Lawrence Richard Walters

The Legend of Inspiration I

Larry Walters really, really wanted to fly.  Larry had first thought of using weather balloons to fly at age 13, after seeing them hanging from the ceiling of a military surplus store.  He tried joining the Air Force, but was unable to become a pilot in the United States Air Force because of his poor eyesight.  Being no wuss, he became an Army veteran who served in Vietnam.  After he was discharged from the military, he sat in his backyard watching jets fly overhead.  At that time, he was employed as a truck driver in Southern California.  Like most blue-collar workers with crappy vision, dreams like flying never come to fruition; however, Larry wasn’t going for that sh!t. On July 2, 1982, he fastened 42 surplus balloons …to a lawn chair.  He launched his homemade aircraft, dubbed Inspiration I, from his girlfriend’s San Pedro home. Larry was an aviator-on-a-budget badass.

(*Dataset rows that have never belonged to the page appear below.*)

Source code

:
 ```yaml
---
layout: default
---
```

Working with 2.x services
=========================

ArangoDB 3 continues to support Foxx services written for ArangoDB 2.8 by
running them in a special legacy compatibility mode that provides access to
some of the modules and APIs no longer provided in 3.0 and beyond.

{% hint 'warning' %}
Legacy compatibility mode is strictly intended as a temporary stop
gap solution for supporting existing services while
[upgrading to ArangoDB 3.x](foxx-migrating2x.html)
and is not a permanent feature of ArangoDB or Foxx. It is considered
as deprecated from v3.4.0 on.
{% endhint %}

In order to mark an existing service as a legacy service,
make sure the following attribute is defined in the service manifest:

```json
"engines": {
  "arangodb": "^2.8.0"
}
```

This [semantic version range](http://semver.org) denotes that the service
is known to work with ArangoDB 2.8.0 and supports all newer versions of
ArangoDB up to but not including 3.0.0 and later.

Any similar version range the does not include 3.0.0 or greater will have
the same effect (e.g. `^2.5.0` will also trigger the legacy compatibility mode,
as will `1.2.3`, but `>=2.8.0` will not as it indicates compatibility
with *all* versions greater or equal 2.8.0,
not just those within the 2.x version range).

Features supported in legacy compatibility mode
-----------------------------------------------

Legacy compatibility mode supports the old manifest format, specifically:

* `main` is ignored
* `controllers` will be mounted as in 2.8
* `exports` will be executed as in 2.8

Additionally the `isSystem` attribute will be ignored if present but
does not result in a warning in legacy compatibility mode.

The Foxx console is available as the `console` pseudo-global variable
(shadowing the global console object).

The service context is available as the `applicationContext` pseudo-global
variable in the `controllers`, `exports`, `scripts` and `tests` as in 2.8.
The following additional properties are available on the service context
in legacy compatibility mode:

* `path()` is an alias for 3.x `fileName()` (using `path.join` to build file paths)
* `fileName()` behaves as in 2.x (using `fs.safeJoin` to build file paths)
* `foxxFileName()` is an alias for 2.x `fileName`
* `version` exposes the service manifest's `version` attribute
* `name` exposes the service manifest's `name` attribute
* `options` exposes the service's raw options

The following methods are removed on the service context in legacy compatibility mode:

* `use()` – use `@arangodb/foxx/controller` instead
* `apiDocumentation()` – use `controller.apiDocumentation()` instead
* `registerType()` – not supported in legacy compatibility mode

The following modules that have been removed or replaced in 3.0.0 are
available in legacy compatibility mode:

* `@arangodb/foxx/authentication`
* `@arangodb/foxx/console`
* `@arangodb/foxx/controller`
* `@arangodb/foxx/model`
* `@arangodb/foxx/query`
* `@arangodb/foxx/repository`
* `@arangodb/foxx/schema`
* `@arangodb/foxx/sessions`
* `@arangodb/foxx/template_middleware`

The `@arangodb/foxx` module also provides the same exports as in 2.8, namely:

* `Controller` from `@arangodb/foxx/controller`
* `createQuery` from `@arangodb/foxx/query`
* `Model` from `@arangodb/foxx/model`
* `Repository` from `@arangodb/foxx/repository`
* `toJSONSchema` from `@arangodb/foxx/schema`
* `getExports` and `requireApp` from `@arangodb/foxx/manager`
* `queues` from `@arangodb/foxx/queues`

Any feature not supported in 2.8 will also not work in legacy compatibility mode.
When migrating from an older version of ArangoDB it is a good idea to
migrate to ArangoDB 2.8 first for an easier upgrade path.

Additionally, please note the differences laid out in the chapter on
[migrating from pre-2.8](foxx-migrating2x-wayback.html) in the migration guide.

He hatched his weather balloon scheme while sitting outside in his “extremely comfortable” Sears lawn chair.  He carried various supplies with him (sandwiches, some Miller Lite, and a camera). This also included a CB radio and a pellet gun to shoot balloons one at a time to descend.  Strapped with a parachute, Larry mounted his gas-enhanced throne.  His intention was to attach a few helium-filled weather balloons to his lawn chair, cut the anchor, and then float above his backyard at a height of about 30 feet (9.1 m) for several hours.  Badasses prefer to drink their beer at high altitudes.

Larry with “Aviators” and mustache

Larry with “Aviators” and mustache

He didn’t realize how powerful the buoyancy of the balloons was.  When his friends cut the cord that tied his lawn chair to his Jeep (badasses drive Jeeps), he did not float lazily up to 30 feet.  Instead, he streaked into the L.A. sky as if shot from a cannon on freaking steroids.  He shot upward so quickly that his Aviator sunglasses flew to the ground.  How badass was Larry? He didn’t hover at 30 feet.  Heck no.  He didn’t hover at 200 feet.  That’s pussy stuff.  He didn’t hover at 500 feet.  F@ck that.  He floated around the L.A. basin for several hours and reached altitudes of up to 16,000 feet …in a lawn chair …with beer.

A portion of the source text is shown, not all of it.